** SOURCE RECORDS **
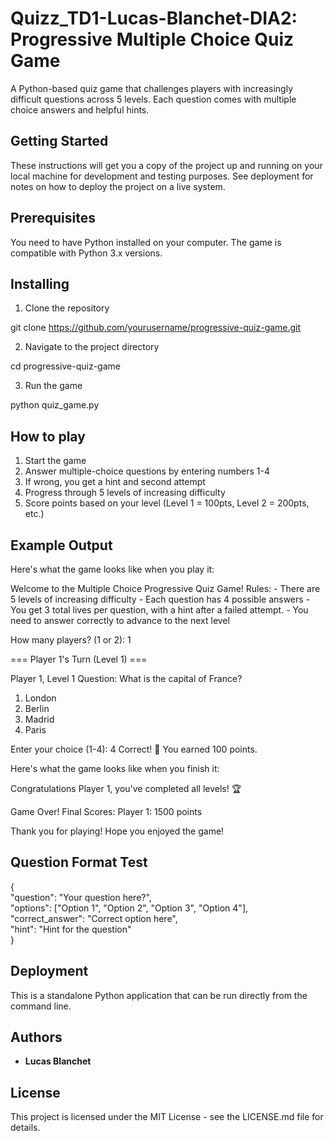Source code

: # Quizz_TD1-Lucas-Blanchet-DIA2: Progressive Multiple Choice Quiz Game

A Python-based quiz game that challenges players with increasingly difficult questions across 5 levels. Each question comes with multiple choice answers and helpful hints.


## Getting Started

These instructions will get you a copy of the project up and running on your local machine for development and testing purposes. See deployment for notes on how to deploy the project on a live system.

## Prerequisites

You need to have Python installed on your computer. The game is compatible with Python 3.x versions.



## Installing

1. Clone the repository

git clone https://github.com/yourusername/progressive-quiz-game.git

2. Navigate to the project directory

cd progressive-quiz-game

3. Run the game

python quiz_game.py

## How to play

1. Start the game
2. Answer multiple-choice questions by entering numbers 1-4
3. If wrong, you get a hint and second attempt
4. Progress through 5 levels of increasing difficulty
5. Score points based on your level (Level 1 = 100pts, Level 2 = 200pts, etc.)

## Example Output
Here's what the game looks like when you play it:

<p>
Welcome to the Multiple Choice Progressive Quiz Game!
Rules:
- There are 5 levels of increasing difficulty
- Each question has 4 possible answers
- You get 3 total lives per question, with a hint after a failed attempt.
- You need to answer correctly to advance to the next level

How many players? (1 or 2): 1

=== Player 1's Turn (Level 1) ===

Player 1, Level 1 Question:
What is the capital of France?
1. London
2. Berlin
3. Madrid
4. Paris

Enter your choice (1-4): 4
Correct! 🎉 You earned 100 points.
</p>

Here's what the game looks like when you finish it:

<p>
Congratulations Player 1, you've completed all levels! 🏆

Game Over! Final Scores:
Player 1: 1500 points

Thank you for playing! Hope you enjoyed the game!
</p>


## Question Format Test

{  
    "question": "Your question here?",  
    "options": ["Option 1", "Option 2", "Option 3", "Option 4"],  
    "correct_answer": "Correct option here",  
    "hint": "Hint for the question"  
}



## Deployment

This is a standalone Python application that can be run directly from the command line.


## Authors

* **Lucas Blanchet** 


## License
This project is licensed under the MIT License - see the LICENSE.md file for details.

** EXERCISE PROMPT **
Leaving the pictures out, output all of the listing exactly.

** SOLUTION TO THE EXERCISE **
Source code

: # Quizz_TD1-Lucas-Blanchet-DIA2: Progressive Multiple Choice Quiz Game

A Python-based quiz game that challenges players with increasingly difficult questions across 5 levels. Each question comes with multiple choice answers and helpful hints.


## Getting Started

These instructions will get you a copy of the project up and running on your local machine for development and testing purposes. See deployment for notes on how to deploy the project on a live system.

## Prerequisites

You need to have Python installed on your computer. The game is compatible with Python 3.x versions.



## Installing

1. Clone the repository

git clone https://github.com/yourusername/progressive-quiz-game.git

2. Navigate to the project directory

cd progressive-quiz-game

3. Run the game

python quiz_game.py

## How to play

1. Start the game
2. Answer multiple-choice questions by entering numbers 1-4
3. If wrong, you get a hint and second attempt
4. Progress through 5 levels of increasing difficulty
5. Score points based on your level (Level 1 = 100pts, Level 2 = 200pts, etc.)

## Example Output
Here's what the game looks like when you play it:

<p>
Welcome to the Multiple Choice Progressive Quiz Game!
Rules:
- There are 5 levels of increasing difficulty
- Each question has 4 possible answers
- You get 3 total lives per question, with a hint after a failed attempt.
- You need to answer correctly to advance to the next level

How many players? (1 or 2): 1

=== Player 1's Turn (Level 1) ===

Player 1, Level 1 Question:
What is the capital of France?
1. London
2. Berlin
3. Madrid
4. Paris

Enter your choice (1-4): 4
Correct! 🎉 You earned 100 points.
</p>

Here's what the game looks like when you finish it:

<p>
Congratulations Player 1, you've completed all levels! 🏆

Game Over! Final Scores:
Player 1: 1500 points

Thank you for playing! Hope you enjoyed the game!
</p>


## Question Format Test

{  
    "question": "Your question here?",  
    "options": ["Option 1", "Option 2", "Option 3", "Option 4"],  
    "correct_answer": "Correct option here",  
    "hint": "Hint for the question"  
}



## Deployment

This is a standalone Python application that can be run directly from the command line.


## Authors

* **Lucas Blanchet** 


## License
This project is licensed under the MIT License - see the LICENSE.md file for details.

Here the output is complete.